Now if you are thinking what data product is, let me tell you by taking the same above example, so after when you tried to search for a phone of same specifications, according to your previous data amazon recommended you phones type you are looking for, so you can say that by taking your previous search data the e-commerce company changed that data into a data product which helped the user to get his product and by it company sold that product, so here we can that data product is nothing but a program used to solve problem.

If you are looking for definition then here it is :"Changing the data of a company into a product to solve a problem is called a data product"

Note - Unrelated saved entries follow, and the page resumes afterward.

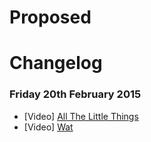# Proposed

# Changelog
### Friday 20th February 2015
* [Video] [All The Little Things](https://www.youtube.com/watch?v=8bZh5LMaSmE)
* [Video] [Wat](https://www.destroyallsoftware.com/talks/wat)
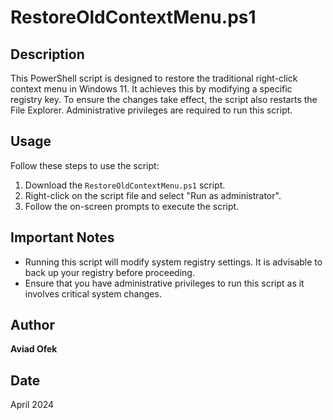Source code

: # RestoreOldContextMenu.ps1

## Description
This PowerShell script is designed to restore the traditional right-click context menu in Windows 11. It achieves this by modifying a specific registry key. To ensure the changes take effect, the script also restarts the File Explorer. Administrative privileges are required to run this script.

## Usage
Follow these steps to use the script:

1. Download the `RestoreOldContextMenu.ps1` script.
2. Right-click on the script file and select "Run as administrator".
3. Follow the on-screen prompts to execute the script.

## Important Notes
- Running this script will modify system registry settings. It is advisable to back up your registry before proceeding.
- Ensure that you have administrative privileges to run this script as it involves critical system changes.

## Author
**Aviad Ofek**

## Date
April 2024
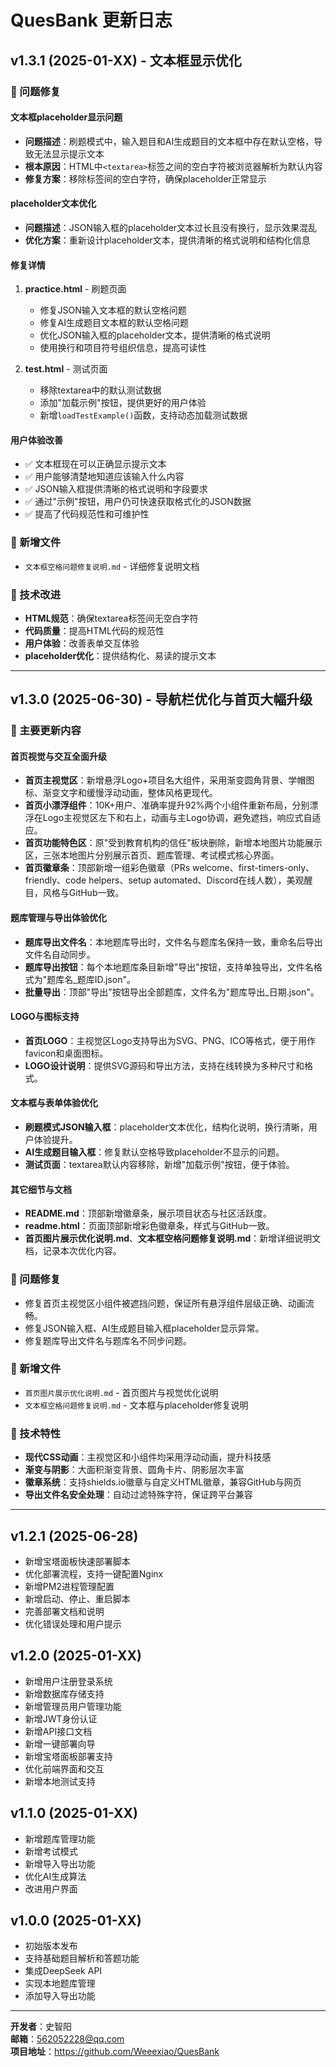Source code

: # QuesBank 更新日志

## v1.3.1 (2025-01-XX) - 文本框显示优化

### 🐛 问题修复

#### 文本框placeholder显示问题
- **问题描述**：刷题模式中，输入题目和AI生成题目的文本框中存在默认空格，导致无法显示提示文本
- **根本原因**：HTML中`<textarea>`标签之间的空白字符被浏览器解析为默认内容
- **修复方案**：移除标签间的空白字符，确保placeholder正常显示

#### placeholder文本优化
- **问题描述**：JSON输入框的placeholder文本过长且没有换行，显示效果混乱
- **优化方案**：重新设计placeholder文本，提供清晰的格式说明和结构化信息

#### 修复详情
1. **practice.html** - 刷题页面
   - 修复JSON输入文本框的默认空格问题
   - 修复AI生成题目文本框的默认空格问题
   - 优化JSON输入框的placeholder文本，提供清晰的格式说明
   - 使用换行和项目符号组织信息，提高可读性

2. **test.html** - 测试页面
   - 移除textarea中的默认测试数据
   - 添加"加载示例"按钮，提供更好的用户体验
   - 新增`loadTestExample()`函数，支持动态加载测试数据

#### 用户体验改善
- ✅ 文本框现在可以正确显示提示文本
- ✅ 用户能够清楚地知道应该输入什么内容
- ✅ JSON输入框提供清晰的格式说明和字段要求
- ✅ 通过"示例"按钮，用户仍可快速获取格式化的JSON数据
- ✅ 提高了代码规范性和可维护性

### 📁 新增文件
- `文本框空格问题修复说明.md` - 详细修复说明文档

### 🔧 技术改进
- **HTML规范**：确保textarea标签间无空白字符
- **代码质量**：提高HTML代码的规范性
- **用户体验**：改善表单交互体验
- **placeholder优化**：提供结构化、易读的提示文本

---

## v1.3.0 (2025-06-30) - 导航栏优化与首页大幅升级

### 🎨 主要更新内容

#### 首页视觉与交互全面升级
- **首页主视觉区**：新增悬浮Logo+项目名大组件，采用渐变圆角背景、学帽图标、渐变文字和缓慢浮动动画，整体风格更现代。
- **首页小漂浮组件**：10K+用户、准确率提升92%两个小组件重新布局，分别漂浮在Logo主视觉区左下和右上，动画与主Logo协调，避免遮挡，响应式自适应。
- **首页功能特色区**：原"受到教育机构的信任"板块删除，新增本地图片功能展示区，三张本地图片分别展示首页、题库管理、考试模式核心界面。
- **首页徽章条**：顶部新增一组彩色徽章（PRs welcome、first-timers-only、friendly、code helpers、setup automated、Discord在线人数），美观醒目，风格与GitHub一致。

#### 题库管理与导出体验优化
- **题库导出文件名**：本地题库导出时，文件名与题库名保持一致，重命名后导出文件名自动同步。
- **题库导出按钮**：每个本地题库条目新增"导出"按钮，支持单独导出，文件名格式为"题库名_题库ID.json"。
- **批量导出**：顶部"导出"按钮导出全部题库，文件名为"题库导出_日期.json"。

#### LOGO与图标支持
- **首页LOGO**：主视觉区Logo支持导出为SVG、PNG、ICO等格式，便于用作favicon和桌面图标。
- **LOGO设计说明**：提供SVG源码和导出方法，支持在线转换为多种尺寸和格式。

#### 文本框与表单体验优化
- **刷题模式JSON输入框**：placeholder文本优化，结构化说明，换行清晰，用户体验提升。
- **AI生成题目输入框**：修复默认空格导致placeholder不显示的问题。
- **测试页面**：textarea默认内容移除，新增"加载示例"按钮，便于体验。

#### 其它细节与文档
- **README.md**：顶部新增徽章条，展示项目状态与社区活跃度。
- **readme.html**：页面顶部新增彩色徽章条，样式与GitHub一致。
- **首页图片展示优化说明.md**、**文本框空格问题修复说明.md**：新增详细说明文档，记录本次优化内容。

### 🐛 问题修复
- 修复首页主视觉区小组件被遮挡问题，保证所有悬浮组件层级正确、动画流畅。
- 修复JSON输入框、AI生成题目输入框placeholder显示异常。
- 修复题库导出文件名与题库名不同步问题。

### 📁 新增文件
- `首页图片展示优化说明.md` - 首页图片与视觉优化说明
- `文本框空格问题修复说明.md` - 文本框与placeholder修复说明

### 🔧 技术特性
- **现代CSS动画**：主视觉区和小组件均采用浮动动画，提升科技感
- **渐变与阴影**：大面积渐变背景、圆角卡片、阴影层次丰富
- **徽章系统**：支持shields.io徽章与自定义HTML徽章，兼容GitHub与网页
- **导出文件名安全处理**：自动过滤特殊字符，保证跨平台兼容

---

## v1.2.1 (2025-06-28)
- 新增宝塔面板快速部署脚本
- 优化部署流程，支持一键配置Nginx
- 新增PM2进程管理配置
- 新增启动、停止、重启脚本
- 完善部署文档和说明
- 优化错误处理和用户提示

## v1.2.0 (2025-01-XX)
- 新增用户注册登录系统
- 新增数据库存储支持
- 新增管理员用户管理功能
- 新增JWT身份认证
- 新增API接口文档
- 新增一键部署向导
- 新增宝塔面板部署支持
- 优化前端界面和交互
- 新增本地测试支持

## v1.1.0 (2025-01-XX)
- 新增题库管理功能
- 新增考试模式
- 新增导入导出功能
- 优化AI生成算法
- 改进用户界面

## v1.0.0 (2025-01-XX)
- 初始版本发布
- 支持基础题目解析和答题功能
- 集成DeepSeek API
- 实现本地题库管理
- 添加导入导出功能

---

**开发者**：史智阳  
**邮箱**：562052228@qq.com  
**项目地址**：https://github.com/Weeexiao/QuesBank 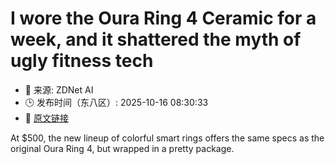 # I wore the Oura Ring 4 Ceramic for a week, and it shattered the myth of ugly fitness tech
- 📅 来源: ZDNet AI
- 🕒 发布时间（东八区）: 2025-10-16 08:30:33
- 🔗 [原文链接](https://www.zdnet.com/article/i-wore-the-oura-ring-4-ceramic-for-a-week-and-it-shattered-the-myth-of-ugly-fitness-tech/)

At $500, the new lineup of colorful smart rings offers the same specs as the original Oura Ring 4, but wrapped in a pretty package.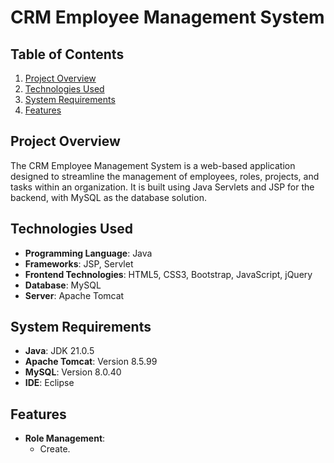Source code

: # CRM Employee Management System

## Table of Contents
1. [Project Overview](#project-overview)
2. [Technologies Used](#technologies-used)
3. [System Requirements](#system-requirements)
4. [Features](#features)

## Project Overview
The CRM Employee Management System is a web-based application designed to streamline the management of employees, roles, projects, and tasks within an organization. It is built using Java Servlets and JSP for the backend, with MySQL as the database solution.

## Technologies Used
- **Programming Language**: Java
- **Frameworks**: JSP, Servlet
- **Frontend Technologies**: HTML5, CSS3, Bootstrap, JavaScript, jQuery
- **Database**: MySQL
- **Server**: Apache Tomcat

## System Requirements
- **Java**: JDK 21.0.5
- **Apache Tomcat**: Version 8.5.99
- **MySQL**: Version 8.0.40
- **IDE**: Eclipse

## Features
- **Role Management**:
  - Create.
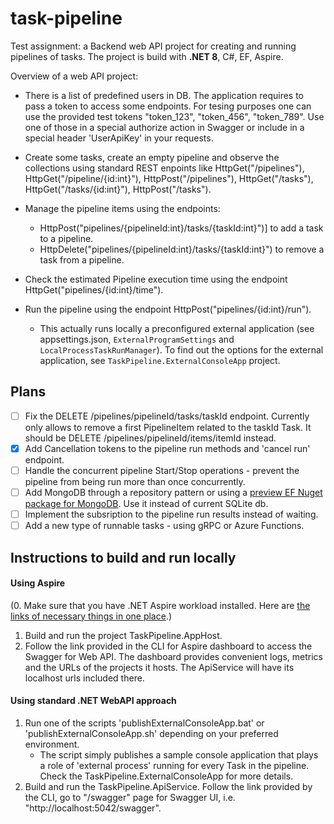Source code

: # task-pipeline
Test assignment: a Backend web API project for creating and running pipelines of tasks.
The project is build with **.NET 8**, C#, EF, Aspire.

Overview of a web API project:

- There is a list of predefined users in DB. The application requires to pass a token to access some endpoints. For tesing purposes one can use the provided test tokens "token_123", "token_456", "token_789". Use one of those in a special authorize action in Swagger or include in a special header 'UserApiKey' in your requests.

- Create some tasks, create an empty pipeline and observe the collections using standard REST enpoints like HttpGet("/pipelines"), HttpGet("/pipeline/{id:int}"), HttpPost("/pipelines"), HttpGet("/tasks"), HttpGet("/tasks/{id:int}"), HttpPost("/tasks").

- Manage the pipeline items using the endpoints:
	- HttpPost("pipelines/{pipelineId:int}/tasks/{taskId:int}")] to add a task to a pipeline.
	- HttpDelete("pipelines/{pipelineId:int}/tasks/{taskId:int}") to remove a task from a pipeline.

- Check the estimated Pipeline execution time using the endpoint HttpGet("pipelines/{id:int}/time").

- Run the pipeline using the endpoint HttpPost("pipelines/{id:int}/run"). 
	- This actually runs locally a preconfigured external application (see appsettings.json, `ExternalProgramSettings` and `LocalProcessTaskRunManager`). To find out the options for the external application, see `TaskPipeline.ExternalConsoleApp` project.

## Plans
- [ ] Fix the DELETE /pipelines/pipelineId/tasks/taskId endpoint. Currently only allows to remove a first PipelineItem related to the taskId Task. It should be DELETE /pipelines/pipelineId/items/itemId instead.
- [x] Add Cancellation tokens to the pipeline run methods and 'cancel run' endpoint.
- [ ] Handle the concurrent pipeline Start/Stop operations - prevent the pipeline from being run more than once concurrently.
- [ ] Add MongoDB through a repository pattern or using a [preview EF Nuget package for MongoDB](https://www.mongodb.com/docs/entity-framework/current/). Use it instead of current SQLite db.
- [ ] Implement the subsription to the pipeline run results instead of waiting.
- [ ] Add a new type of runnable tasks - using gRPC or Azure Functions.

## Instructions to build and run locally
#### Using Aspire

(0. Make sure that you have .NET Aspire workload installed. Here are [the links of necessary things in one place](https://learn.microsoft.com/en-us/dotnet/aspire/get-started/build-your-first-aspire-app?pivots=visual-studio#prerequisites).)

1. Build and run the project TaskPipeline.AppHost.
2. Follow the link provided in the CLI for Aspire dashboard to access the Swagger for Web API. The dashboard provides convenient logs, metrics and the URLs of the projects it hosts. The ApiService will have its localhost urls included there.

#### Using standard .NET WebAPI approach

1. Run one of the scripts 'publishExternalConsoleApp.bat' or 'publishExternalConsoleApp.sh' depending on your preferred environment. 
    - The script simply publishes a sample console application that plays a role of 'external process' running for every Task in the pipeline. Check the TaskPipeline.ExternalConsoleApp for more details.
2. Build and run the TaskPipeline.ApiService. Follow the link provided by the CLI, go to "/swagger" page for Swagger UI, i.e. "http://localhost:5042/swagger".
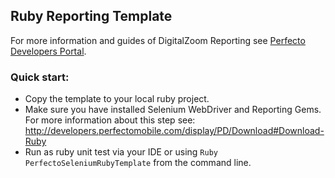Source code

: ## Ruby Reporting Template

For more information and guides of DigitalZoom Reporting see [Perfecto Developers Portal](http://developers.perfectomobile.com/display/PD/Reporting).</br>

### Quick start:
- Copy the template to your local ruby project.
- Make sure you have installed Selenium WebDriver and Reporting Gems.
For more information about this step see: http://developers.perfectomobile.com/display/PD/Download#Download-Ruby 
- Run as ruby unit test via your IDE or using `Ruby PerfectoSeleniumRubyTemplate` from the command line. 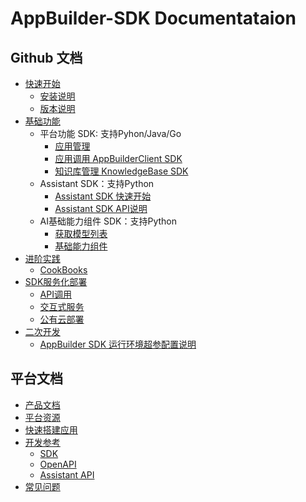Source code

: # AppBuilder-SDK Documentataion

## Github 文档
- [快速开始](https://github.com/baidubce/app-builder/blob/master/docs/quick_start/README.md)
    - [安装说明](https://github.com/baidubce/app-builder/blob/master/docs/quick_start/install.md)
    - [版本说明](https://github.com/baidubce/app-builder/blob/master/docs/quick_start/changelog.md)
- [基础功能](https://github.com/baidubce/app-builder/blob/master/docs/basic_module/README.md)
    - 平台功能 SDK: 支持Pyhon/Java/Go
        - [应用管理](https://github.com/baidubce/app-builder/blob/master/docs/basic_module/get_app_list.md)
        - [应用调用 AppBuilderClient SDK](https://github.com/baidubce/app-builder/blob/master/docs/basic_module/appbuilder_client.md) 
        - [知识库管理 KnowledgeBase SDK](https://github.com/baidubce/app-builder/blob/master/docs/basic_module/knowledgebase.md)
    - Assistant SDK：支持Python
        - [Assistant SDK 快速开始](https://github.com/baidubce/app-builder/blob/master/docs/basic_module/assistant_sdk.md)
        - [Assistant SDK API说明](https://github.com/baidubce/app-builder/blob/master/docs/basic_module/assistant_type.md)
    - AI基础能力组件 SDK：支持Python
        - [获取模型列表](https://github.com/baidubce/app-builder/blob/master/docs/basic_module/get_model_list.md)
        - [基础能力组件](https://github.com/baidubce/app-builder/blob/master/docs/basic_module/components.md)
- [进阶实践](https://github.com/baidubce/app-builder/blob/master/docs/advanced_application/README.md)
    - [CookBooks](https://github.com/baidubce/app-builder/blob/master/cookbooks/README.md)
- [SDK服务化部署](https://github.com/baidubce/app-builder/blob/master/docs/service/README.md)
    - [API调用](https://github.com/baidubce/app-builder/blob/master/docs/service/flask.md)
    - [交互式服务](https://github.com/baidubce/app-builder/blob/master/docs/service/chainlit.md)
    - [公有云部署](https://github.com/baidubce/app-builder/blob/master/docs/service/cloud.md)
- [二次开发](https://github.com/baidubce/app-builder/blob/master/docs/develop_guide/README.md)
    - [AppBuilder SDK 运行环境超参配置说明](https://github.com/baidubce/app-builder/blob/master/docs/develop_guide/env.md)


## 平台文档
- [产品文档](https://cloud.baidu.com/doc/AppBuilder/s/6lq7s8lli)
- [平台资源](https://cloud.baidu.com/doc/AppBuilder/s/llq6grh7e)
- [快速搭建应用](https://cloud.baidu.com/doc/AppBuilder/s/Tlpv3oxpy)
- [开发参考](https://cloud.baidu.com/doc/AppBuilder/s/7luwm2yt0)
    - [SDK](https://cloud.baidu.com/doc/AppBuilder/s/Glqb6dfiz)
    - [OpenAPI](https://cloud.baidu.com/doc/AppBuilder/s/klv2eywua)
    - [Assistant API](https://cloud.baidu.com/doc/AppBuilder/s/nluzkdben)
- [常见问题](https://cloud.baidu.com/doc/AppBuilder/s/qlq7sdj9z)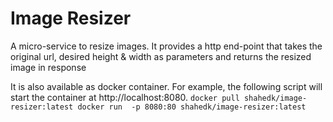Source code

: # Image Resizer

A micro-service to resize images. It provides a http end-point that takes the original url, desired height & width as parameters and returns the resized image in response

It is also available as docker container. For example, the following script will start the container at http://localhost:8080.
`
docker pull shahedk/image-resizer:latest
docker run  -p 8080:80 shahedk/image-resizer:latest
`
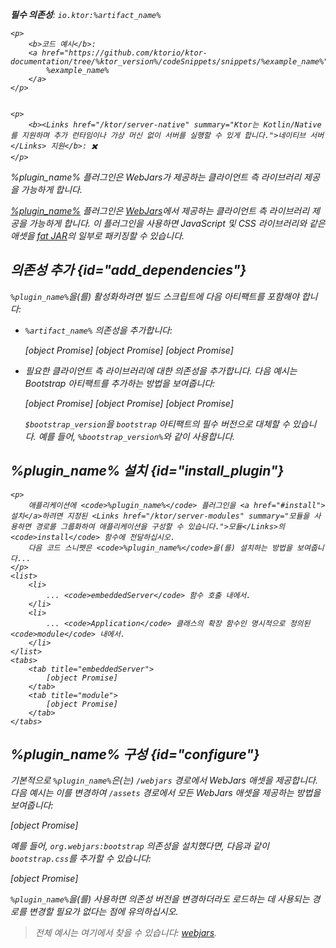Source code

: [//]: # (title: Webjars)

<primary-label ref="server-plugin"/>

<var name="plugin_name" value="Webjars"/>
<var name="package_name" value="io.ktor.server.webjars"/>
<var name="artifact_name" value="ktor-server-webjars"/>

<tldr>
<p>
<b>필수 의존성</b>: <code>io.ktor:%artifact_name%</code>
</p>
<var name="example_name" value="webjars"/>

    <p>
        <b>코드 예시</b>:
        <a href="https://github.com/ktorio/ktor-documentation/tree/%ktor_version%/codeSnippets/snippets/%example_name%">
            %example_name%
        </a>
    </p>
    

    <p>
        <b><Links href="/ktor/server-native" summary="Ktor는 Kotlin/Native를 지원하며 추가 런타임이나 가상 머신 없이 서버를 실행할 수 있게 합니다.">네이티브 서버</Links> 지원</b>: ✖️
    </p>
    
</tldr>

<link-summary>
%plugin_name% 플러그인은 WebJars가 제공하는 클라이언트 측 라이브러리 제공을 가능하게 합니다.
</link-summary>

[%plugin_name%](https://api.ktor.io/ktor-server/ktor-server-plugins/ktor-server-webjars/io.ktor.server.webjars/-webjars.html) 플러그인은 [WebJars](https://www.webjars.org/)에서 제공하는 클라이언트 측 라이브러리 제공을 가능하게 합니다. 이 플러그인을 사용하면 JavaScript 및 CSS 라이브러리와 같은 애셋을 [fat JAR](server-fatjar.md)의 일부로 패키징할 수 있습니다.

## 의존성 추가 {id="add_dependencies"}
`%plugin_name%`을(를) 활성화하려면 빌드 스크립트에 다음 아티팩트를 포함해야 합니다:
* `%artifact_name%` 의존성을 추가합니다:

  
    <tabs group="languages">
        <tab title="Gradle (Kotlin)" group-key="kotlin">
            [object Promise]
        </tab>
        <tab title="Gradle (Groovy)" group-key="groovy">
            [object Promise]
        </tab>
        <tab title="Maven" group-key="maven">
            [object Promise]
        </tab>
    </tabs>
    

* 필요한 클라이언트 측 라이브러리에 대한 의존성을 추가합니다. 다음 예시는 Bootstrap 아티팩트를 추가하는 방법을 보여줍니다:

  <var name="group_id" value="org.webjars"/>
  <var name="artifact_name" value="bootstrap"/>
  <var name="version" value="bootstrap_version"/>
  
    <tabs group="languages">
        <tab title="Gradle (Kotlin)" group-key="kotlin">
            [object Promise]
        </tab>
        <tab title="Gradle (Groovy)" group-key="groovy">
            [object Promise]
        </tab>
        <tab title="Maven" group-key="maven">
            [object Promise]
        </tab>
    </tabs>
    
  
  `$bootstrap_version`을 `bootstrap` 아티팩트의 필수 버전으로 대체할 수 있습니다. 예를 들어, `%bootstrap_version%`와 같이 사용합니다.

## %plugin_name% 설치 {id="install_plugin"}

    <p>
        애플리케이션에 <code>%plugin_name%</code> 플러그인을 <a href="#install">설치</a>하려면 지정된 <Links href="/ktor/server-modules" summary="모듈을 사용하면 경로를 그룹화하여 애플리케이션을 구성할 수 있습니다.">모듈</Links>의 <code>install</code> 함수에 전달하십시오.
        다음 코드 스니펫은 <code>%plugin_name%</code>을(를) 설치하는 방법을 보여줍니다...
    </p>
    <list>
        <li>
            ... <code>embeddedServer</code> 함수 호출 내에서.
        </li>
        <li>
            ... <code>Application</code> 클래스의 확장 함수인 명시적으로 정의된 <code>module</code> 내에서.
        </li>
    </list>
    <tabs>
        <tab title="embeddedServer">
            [object Promise]
        </tab>
        <tab title="module">
            [object Promise]
        </tab>
    </tabs>
    

## %plugin_name% 구성 {id="configure"}

기본적으로 `%plugin_name%`은(는) `/webjars` 경로에서 WebJars 애셋을 제공합니다. 다음 예시는 이를 변경하여 `/assets` 경로에서 모든 WebJars 애셋을 제공하는 방법을 보여줍니다:

[object Promise]

예를 들어, `org.webjars:bootstrap` 의존성을 설치했다면, 다음과 같이 `bootstrap.css`를 추가할 수 있습니다:

[object Promise]

`%plugin_name%`을(를) 사용하면 의존성 버전을 변경하더라도 로드하는 데 사용되는 경로를 변경할 필요가 없다는 점에 유의하십시오.

> 전체 예시는 여기에서 찾을 수 있습니다: [webjars](https://github.com/ktorio/ktor-documentation/tree/%ktor_version%/codeSnippets/snippets/webjars).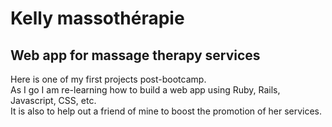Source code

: # Kelly massothérapie

## Web app for massage therapy services

Here is one of my first projects post-bootcamp.<br>
As I go I am re-learning how to build a web app using Ruby, Rails, Javascript, CSS, etc.<br>
It is also to help out a friend of mine to boost the promotion of her services.

<!---
This README would normally document whatever steps are necessary to get the
application up and running.

Things you may want to cover:

* Ruby version

* System dependencies

* Configuration

* Database creation

* Database initialization

* How to run the test suite

* Services (job queues, cache servers, search engines, etc.)

* Deployment instructions

* ...
--->
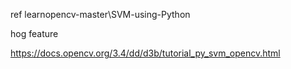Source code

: 
ref  learnopencv-master\SVM-using-Python   


hog feature  



https://docs.opencv.org/3.4/dd/d3b/tutorial_py_svm_opencv.html     
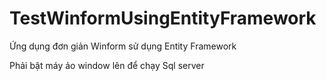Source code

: # TestWinformUsingEntityFramework
Ứng dụng đơn giản Winform sử dụng Entity Framework

Phải bật máy ảo window lên để chạy Sql server
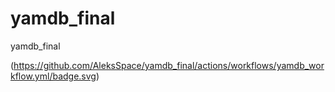 # yamdb_final
yamdb_final

(https://github.com/AleksSpace/yamdb_final/actions/workflows/yamdb_workflow.yml/badge.svg)
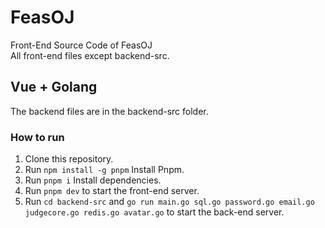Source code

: # FeasOJ

Front-End Source Code of FeasOJ
<br>
All front-end files except backend-src.
<br>

## Vue + Golang
The backend files are in the backend-src folder.

### How to run

1. Clone this repository.
2. Run `npm install -g pnpm` Install Pnpm.
3. Run `pnpm i` Install dependencies.
4. Run `pnpm dev` to start the front-end server.
5. Run `cd backend-src` and `go run main.go sql.go password.go email.go judgecore.go redis.go avatar.go` to start the back-end server.
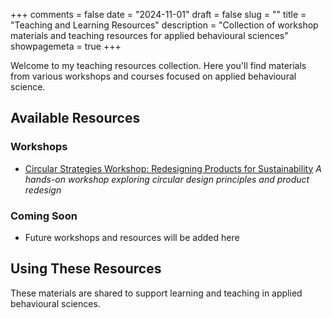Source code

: +++
comments = false
date = "2024-11-01"
draft = false
slug = ""
title = "Teaching and Learning Resources"
description = "Collection of workshop materials and teaching resources for applied behavioural sciences"
showpagemeta = true
+++

Welcome to my teaching resources collection. Here you'll find materials from various workshops and courses focused on applied behavioural science.

## Available Resources

### Workshops
- [Circular Strategies Workshop: Redesigning Products for Sustainability](circular-design-workshop.html)
  *A hands-on workshop exploring circular design principles and product redesign*

### Coming Soon
- Future workshops and resources will be added here

## Using These Resources
These materials are shared to support learning and teaching in applied behavioural sciences.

since we have seen that data science is a combination of subjects, now lets take a close why these subjects are very important in the field of dat science and also what role they play,

Statistics

In data science statistics is very important because, you are dealing with a large size of data or Big Data, statistics helps to find mean, median, mode from the data and with these it helps the  data scientists to analyze and understand the data. Now there are three type statistics used in data science,

  • Descriptive Statistics : This type of statistics helps the data scientists to consolidate or summarize the data for further analysis.
  • Inferential Statistics : It helps to find the relationship between the samples of data collected.
  • Regression Analysis : This helps to find the relationship between multiple variables. 


Machine Learning
ML helps the data scientists to solve the complex calculations, an to develop algorithms and predict a variable.

Domain Expertise
Domain expertise is nothing but the knowledge of data set. Suppose if the data set is related to healthcare the healthcare is the domain expertise, if the data set is related to science the domain expertise is science, if the data set is related to business then domain expertise is business etc.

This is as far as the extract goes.